--- Task objective ---
No line before the one containing "- automated provisioning, OS Patching" should appear; that line and all lines after it, through the end of the data, are to be set down exactly.

━━━━━ Data

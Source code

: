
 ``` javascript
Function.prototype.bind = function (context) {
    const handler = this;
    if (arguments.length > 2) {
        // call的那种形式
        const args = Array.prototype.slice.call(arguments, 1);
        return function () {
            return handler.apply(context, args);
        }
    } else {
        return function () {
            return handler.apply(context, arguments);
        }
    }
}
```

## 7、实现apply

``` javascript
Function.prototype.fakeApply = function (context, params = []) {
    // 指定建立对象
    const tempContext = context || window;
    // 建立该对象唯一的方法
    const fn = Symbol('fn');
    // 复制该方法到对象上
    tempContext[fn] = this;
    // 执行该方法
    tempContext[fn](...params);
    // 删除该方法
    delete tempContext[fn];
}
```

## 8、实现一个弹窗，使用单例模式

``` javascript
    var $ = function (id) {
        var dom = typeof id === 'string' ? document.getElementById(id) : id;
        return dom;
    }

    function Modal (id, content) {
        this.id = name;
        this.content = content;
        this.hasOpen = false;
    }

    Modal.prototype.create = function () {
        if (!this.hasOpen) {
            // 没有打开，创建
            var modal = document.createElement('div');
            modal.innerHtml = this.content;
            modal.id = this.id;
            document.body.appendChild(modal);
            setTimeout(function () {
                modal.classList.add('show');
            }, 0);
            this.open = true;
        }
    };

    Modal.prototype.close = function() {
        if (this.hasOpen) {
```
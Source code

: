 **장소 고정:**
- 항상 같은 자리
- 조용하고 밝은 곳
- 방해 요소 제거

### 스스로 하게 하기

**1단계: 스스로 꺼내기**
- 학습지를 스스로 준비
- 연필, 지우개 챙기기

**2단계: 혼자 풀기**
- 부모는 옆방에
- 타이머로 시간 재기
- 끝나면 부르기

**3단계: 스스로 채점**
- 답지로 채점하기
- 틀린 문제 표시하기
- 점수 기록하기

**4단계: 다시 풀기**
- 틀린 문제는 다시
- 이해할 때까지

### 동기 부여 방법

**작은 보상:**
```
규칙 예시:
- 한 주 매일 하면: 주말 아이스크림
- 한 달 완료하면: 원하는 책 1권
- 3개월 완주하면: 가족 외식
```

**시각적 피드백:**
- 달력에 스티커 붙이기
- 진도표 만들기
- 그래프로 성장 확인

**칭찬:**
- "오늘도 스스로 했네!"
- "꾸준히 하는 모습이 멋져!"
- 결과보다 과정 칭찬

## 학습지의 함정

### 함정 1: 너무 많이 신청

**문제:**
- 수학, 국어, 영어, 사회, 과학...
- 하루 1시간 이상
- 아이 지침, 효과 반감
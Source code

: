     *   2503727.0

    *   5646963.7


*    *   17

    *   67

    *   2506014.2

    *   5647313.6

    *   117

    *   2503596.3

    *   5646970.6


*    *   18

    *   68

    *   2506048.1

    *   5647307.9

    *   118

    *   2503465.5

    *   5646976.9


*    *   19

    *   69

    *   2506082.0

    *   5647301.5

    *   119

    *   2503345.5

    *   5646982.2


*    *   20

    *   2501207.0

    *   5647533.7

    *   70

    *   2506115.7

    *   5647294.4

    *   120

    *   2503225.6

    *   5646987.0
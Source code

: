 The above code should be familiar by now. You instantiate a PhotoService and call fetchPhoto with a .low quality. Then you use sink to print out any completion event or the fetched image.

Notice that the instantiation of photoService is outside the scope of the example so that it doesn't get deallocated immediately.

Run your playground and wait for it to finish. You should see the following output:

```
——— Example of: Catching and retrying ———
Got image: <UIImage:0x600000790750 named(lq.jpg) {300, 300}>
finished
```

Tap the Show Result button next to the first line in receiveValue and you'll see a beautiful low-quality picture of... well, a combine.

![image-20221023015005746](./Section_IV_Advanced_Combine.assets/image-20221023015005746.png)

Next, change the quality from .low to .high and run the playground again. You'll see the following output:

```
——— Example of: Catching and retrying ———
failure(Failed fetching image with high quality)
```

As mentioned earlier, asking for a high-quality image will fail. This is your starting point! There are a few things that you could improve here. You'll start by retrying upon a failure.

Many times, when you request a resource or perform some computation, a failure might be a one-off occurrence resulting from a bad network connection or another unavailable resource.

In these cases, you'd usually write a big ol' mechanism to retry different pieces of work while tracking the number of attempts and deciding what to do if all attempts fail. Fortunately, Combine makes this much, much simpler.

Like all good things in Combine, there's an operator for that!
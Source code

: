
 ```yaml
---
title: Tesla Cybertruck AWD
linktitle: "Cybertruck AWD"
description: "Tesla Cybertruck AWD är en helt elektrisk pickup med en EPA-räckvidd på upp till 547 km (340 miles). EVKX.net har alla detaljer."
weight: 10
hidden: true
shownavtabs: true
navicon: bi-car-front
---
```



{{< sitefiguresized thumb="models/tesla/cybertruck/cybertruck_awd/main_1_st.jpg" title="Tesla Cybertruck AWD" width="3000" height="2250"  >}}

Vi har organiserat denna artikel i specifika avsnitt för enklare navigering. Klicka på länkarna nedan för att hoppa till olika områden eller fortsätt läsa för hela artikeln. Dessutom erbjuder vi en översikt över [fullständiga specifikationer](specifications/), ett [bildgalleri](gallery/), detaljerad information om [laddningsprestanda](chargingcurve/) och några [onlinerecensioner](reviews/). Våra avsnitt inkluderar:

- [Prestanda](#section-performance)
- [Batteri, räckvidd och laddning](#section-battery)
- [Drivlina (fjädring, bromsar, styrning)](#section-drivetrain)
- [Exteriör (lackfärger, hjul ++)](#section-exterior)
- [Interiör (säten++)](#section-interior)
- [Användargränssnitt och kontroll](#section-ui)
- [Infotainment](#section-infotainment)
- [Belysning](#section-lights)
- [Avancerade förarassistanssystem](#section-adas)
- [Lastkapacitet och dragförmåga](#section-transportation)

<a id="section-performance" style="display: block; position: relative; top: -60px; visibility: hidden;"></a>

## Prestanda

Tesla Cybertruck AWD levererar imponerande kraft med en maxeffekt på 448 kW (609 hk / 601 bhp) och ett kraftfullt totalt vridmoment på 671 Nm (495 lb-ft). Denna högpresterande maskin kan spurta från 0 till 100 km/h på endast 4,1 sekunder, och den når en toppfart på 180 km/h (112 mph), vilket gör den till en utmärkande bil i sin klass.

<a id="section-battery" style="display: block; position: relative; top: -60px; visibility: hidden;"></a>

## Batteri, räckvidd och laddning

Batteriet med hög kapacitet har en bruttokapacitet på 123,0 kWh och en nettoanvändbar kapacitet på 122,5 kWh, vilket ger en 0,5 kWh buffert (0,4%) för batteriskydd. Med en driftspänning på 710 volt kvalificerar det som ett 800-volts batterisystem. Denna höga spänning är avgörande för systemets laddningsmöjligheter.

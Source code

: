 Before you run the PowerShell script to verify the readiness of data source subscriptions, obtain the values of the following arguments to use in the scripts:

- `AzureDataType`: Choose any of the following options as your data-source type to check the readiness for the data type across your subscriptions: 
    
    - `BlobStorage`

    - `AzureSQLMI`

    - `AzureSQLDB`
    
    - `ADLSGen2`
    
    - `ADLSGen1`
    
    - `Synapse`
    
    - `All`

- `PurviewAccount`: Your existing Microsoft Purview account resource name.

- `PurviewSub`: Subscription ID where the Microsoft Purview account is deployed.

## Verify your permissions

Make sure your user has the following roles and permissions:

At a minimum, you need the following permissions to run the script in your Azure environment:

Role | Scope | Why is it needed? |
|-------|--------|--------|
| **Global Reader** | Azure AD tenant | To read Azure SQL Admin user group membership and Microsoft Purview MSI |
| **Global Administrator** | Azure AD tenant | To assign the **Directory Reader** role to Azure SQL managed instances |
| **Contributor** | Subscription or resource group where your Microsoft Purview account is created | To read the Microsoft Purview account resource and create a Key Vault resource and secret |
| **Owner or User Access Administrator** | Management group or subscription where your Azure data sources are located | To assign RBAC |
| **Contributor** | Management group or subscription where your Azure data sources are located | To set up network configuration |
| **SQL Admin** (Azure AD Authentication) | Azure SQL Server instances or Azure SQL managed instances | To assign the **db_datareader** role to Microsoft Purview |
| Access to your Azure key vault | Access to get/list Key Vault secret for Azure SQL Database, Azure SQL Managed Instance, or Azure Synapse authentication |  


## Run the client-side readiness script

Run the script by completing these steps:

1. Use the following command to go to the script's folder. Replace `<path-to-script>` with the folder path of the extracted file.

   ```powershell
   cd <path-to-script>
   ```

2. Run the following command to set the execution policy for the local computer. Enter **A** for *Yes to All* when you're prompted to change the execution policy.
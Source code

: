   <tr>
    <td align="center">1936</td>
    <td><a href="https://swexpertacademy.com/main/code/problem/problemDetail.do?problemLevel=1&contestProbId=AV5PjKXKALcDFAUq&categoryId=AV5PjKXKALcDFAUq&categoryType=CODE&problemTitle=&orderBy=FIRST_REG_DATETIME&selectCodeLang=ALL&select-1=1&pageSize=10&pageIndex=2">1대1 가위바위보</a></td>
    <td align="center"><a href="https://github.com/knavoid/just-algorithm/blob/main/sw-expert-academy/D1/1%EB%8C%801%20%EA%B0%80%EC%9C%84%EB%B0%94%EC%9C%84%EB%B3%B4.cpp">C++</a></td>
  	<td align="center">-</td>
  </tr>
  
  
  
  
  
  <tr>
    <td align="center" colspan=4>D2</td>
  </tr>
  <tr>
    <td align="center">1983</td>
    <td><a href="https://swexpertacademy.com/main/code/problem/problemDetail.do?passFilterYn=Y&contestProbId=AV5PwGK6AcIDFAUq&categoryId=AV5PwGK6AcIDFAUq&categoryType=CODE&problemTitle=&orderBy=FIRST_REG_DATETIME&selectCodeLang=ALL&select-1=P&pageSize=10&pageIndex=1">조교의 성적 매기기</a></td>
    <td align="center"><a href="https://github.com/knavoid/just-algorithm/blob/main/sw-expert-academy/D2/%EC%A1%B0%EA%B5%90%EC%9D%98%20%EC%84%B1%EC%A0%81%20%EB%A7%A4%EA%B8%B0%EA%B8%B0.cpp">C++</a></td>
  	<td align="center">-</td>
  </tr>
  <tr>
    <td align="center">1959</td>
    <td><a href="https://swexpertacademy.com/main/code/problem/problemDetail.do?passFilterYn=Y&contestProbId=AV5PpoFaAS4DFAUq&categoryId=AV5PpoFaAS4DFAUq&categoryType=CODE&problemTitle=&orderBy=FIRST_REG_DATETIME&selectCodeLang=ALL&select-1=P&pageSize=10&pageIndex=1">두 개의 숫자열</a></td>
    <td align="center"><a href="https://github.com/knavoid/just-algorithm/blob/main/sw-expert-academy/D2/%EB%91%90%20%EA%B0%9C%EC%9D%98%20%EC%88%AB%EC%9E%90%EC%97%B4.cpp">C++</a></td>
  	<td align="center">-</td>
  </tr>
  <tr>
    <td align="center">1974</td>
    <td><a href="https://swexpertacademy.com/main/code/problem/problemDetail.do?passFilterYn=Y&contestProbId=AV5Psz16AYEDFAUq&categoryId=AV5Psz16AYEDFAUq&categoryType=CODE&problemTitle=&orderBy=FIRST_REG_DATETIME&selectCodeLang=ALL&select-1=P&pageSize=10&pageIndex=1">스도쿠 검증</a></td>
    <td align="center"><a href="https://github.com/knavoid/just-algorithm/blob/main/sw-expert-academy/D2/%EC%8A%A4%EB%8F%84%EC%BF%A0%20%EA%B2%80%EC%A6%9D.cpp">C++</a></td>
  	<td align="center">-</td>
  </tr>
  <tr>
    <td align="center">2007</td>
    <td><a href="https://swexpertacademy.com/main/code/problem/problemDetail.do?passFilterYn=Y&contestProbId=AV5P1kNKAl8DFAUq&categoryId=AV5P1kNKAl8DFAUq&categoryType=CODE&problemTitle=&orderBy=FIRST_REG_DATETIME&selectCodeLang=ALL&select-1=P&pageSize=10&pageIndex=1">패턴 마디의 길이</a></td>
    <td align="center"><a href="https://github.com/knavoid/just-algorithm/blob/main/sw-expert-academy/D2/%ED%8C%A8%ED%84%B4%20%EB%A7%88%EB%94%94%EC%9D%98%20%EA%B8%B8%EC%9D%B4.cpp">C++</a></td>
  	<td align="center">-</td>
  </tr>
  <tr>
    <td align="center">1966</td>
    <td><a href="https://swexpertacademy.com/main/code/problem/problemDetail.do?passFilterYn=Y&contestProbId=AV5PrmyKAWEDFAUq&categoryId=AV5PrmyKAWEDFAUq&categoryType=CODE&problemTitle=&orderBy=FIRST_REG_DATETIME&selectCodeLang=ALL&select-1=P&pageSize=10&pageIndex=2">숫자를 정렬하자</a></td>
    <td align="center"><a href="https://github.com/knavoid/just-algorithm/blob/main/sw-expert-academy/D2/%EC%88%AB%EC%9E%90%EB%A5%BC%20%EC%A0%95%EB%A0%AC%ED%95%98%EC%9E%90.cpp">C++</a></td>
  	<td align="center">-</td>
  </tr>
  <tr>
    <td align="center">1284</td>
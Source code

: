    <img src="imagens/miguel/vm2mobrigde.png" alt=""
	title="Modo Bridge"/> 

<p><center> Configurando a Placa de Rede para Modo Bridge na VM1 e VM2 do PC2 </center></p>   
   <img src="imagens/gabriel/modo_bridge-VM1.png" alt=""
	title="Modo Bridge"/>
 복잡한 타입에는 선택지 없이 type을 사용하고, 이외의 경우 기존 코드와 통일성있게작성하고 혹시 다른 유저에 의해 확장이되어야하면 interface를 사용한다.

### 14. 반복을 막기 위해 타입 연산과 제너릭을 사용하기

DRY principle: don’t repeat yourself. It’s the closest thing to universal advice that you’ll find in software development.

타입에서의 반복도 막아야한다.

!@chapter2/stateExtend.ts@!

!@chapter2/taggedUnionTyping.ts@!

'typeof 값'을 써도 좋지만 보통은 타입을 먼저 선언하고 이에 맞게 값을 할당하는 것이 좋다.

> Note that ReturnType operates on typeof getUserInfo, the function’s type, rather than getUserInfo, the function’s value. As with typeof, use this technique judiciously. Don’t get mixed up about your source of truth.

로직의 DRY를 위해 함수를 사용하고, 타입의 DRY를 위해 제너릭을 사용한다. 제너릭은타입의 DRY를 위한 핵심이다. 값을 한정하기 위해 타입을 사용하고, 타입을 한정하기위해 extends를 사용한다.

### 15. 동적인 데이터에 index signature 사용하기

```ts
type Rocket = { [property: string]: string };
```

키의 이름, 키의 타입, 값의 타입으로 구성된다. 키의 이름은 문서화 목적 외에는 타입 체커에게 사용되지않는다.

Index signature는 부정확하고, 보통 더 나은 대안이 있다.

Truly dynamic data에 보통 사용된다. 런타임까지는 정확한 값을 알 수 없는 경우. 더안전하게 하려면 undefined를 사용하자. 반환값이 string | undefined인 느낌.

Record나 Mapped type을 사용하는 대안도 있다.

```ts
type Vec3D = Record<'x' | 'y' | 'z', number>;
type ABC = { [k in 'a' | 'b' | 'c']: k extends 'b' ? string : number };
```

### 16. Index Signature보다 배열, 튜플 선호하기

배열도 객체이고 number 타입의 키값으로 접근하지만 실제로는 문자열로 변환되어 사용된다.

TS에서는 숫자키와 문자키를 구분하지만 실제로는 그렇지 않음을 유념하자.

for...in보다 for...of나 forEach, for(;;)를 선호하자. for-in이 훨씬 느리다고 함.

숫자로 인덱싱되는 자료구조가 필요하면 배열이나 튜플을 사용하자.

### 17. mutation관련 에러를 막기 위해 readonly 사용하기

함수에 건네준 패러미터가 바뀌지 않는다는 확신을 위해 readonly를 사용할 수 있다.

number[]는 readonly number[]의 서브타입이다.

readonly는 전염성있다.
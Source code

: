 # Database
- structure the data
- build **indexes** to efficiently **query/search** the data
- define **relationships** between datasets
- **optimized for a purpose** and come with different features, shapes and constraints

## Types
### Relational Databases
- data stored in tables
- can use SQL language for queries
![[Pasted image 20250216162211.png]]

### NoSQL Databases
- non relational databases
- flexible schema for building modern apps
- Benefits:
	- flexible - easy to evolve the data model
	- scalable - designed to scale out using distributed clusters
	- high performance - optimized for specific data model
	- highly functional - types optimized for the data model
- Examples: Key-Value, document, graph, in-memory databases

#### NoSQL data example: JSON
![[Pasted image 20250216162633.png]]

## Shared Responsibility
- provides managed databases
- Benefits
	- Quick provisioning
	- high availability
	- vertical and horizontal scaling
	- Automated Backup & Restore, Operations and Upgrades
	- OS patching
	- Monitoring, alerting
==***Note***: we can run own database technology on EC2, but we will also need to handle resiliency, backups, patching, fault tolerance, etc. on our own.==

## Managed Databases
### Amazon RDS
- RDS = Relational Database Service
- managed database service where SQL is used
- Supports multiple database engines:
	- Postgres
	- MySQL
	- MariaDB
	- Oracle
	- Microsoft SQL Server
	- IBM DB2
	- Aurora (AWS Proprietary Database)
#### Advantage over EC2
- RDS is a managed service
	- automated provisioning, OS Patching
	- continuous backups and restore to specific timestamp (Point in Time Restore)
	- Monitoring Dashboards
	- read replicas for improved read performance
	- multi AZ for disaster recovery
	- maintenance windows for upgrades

━━━━━━━━━━

--- Exercise response ---
	- automated provisioning, OS Patching
	- continuous backups and restore to specific timestamp (Point in Time Restore)
	- Monitoring Dashboards
	- read replicas for improved read performance
	- multi AZ for disaster recovery
	- maintenance windows for upgrades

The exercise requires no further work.